3. Pour vous, mes bien-aimés, qui êtes en ce moment l’objet de nos félicitations et de notre joie, et à qui s’adressent d’une manière toute spéciale ces belles paroles : « Voici le jour que le Seigneur a fait, car Dieu donna à la lumière le nom de jour[2] », conservez fortement ce que vous avez reçu. Les sacrements de la religion chrétienne vous ont été conférés dans toute leur plénitude. Vous voilà entrés dans la milice du Roi éternel de la terre et des cieux.
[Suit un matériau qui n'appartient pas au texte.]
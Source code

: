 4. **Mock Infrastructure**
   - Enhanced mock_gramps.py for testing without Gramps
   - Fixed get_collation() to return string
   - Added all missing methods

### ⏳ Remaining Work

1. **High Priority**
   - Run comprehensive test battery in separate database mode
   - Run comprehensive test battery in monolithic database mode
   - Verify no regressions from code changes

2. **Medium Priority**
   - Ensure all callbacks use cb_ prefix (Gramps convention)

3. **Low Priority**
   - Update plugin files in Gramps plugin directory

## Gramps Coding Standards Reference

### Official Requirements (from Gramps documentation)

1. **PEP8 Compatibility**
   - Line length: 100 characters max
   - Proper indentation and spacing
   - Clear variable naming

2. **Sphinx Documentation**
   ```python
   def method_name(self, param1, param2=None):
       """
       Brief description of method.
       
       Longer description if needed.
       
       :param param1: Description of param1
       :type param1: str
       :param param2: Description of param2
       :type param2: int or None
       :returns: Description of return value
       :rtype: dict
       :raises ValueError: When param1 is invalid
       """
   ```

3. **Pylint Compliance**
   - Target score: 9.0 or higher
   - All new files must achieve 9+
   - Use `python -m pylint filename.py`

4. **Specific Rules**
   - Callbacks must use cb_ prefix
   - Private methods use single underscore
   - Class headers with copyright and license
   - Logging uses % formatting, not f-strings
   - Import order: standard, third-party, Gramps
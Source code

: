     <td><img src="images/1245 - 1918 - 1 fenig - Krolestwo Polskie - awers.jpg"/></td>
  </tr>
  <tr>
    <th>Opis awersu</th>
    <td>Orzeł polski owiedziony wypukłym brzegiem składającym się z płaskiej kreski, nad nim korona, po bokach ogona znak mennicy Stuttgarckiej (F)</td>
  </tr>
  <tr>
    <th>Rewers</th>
Luttez courageusement contre les embûches de l’ennemi ; car, selon l’oracle infaillible, « celui-là sera couronné qui aura légitimement combattu[3] ». Nous tous, enfin, qui que nous soyons, écoutons cet avertissement de l’Apôtre : « Vous êtes tous les fils de lumière et les fils du jour, nous n’appartenons ni à la nuit ni aux ténèbres[4] ». Ainsi donc, sous le vif éclat d’une telle lumière, dans ce temps de sanctification, « ne dormons pas » du sommeil du péché, mais « veillons » pour toute bonne œuvre ; « soyons sobres » d’esprit et de corps. Marchons comme des enfants de lumière. « Le fruit de toute lumière réside dans la bonté, la justice et la vérité[5] ». Mangeons la sainte « Pâque, non pas avec l’ancien ferment de malice et d’iniquité, mais avec les azymes de la sincérité et de la vérité[6] ». L’objet pour nous de cette grande solennité spirituelle, c’est le Verbe de Dieu, notre Sauveur, dont il est dit : « Au commencement, Dieu le Verbe était dans le Père, et le Verbe s’est fait chair, et il a habité parmi nous, et nous avons vu et nous croyons sa gloire[7] ». Il est le Fils unique du Père, et cependant il a daigné nous faire ses cohéritiers. O amour étonnant et ineffable ! Nous qui étions des serviteurs inutiles, nous avons mérité de devenir les frères de Jésus-Christ et ses cohéritiers.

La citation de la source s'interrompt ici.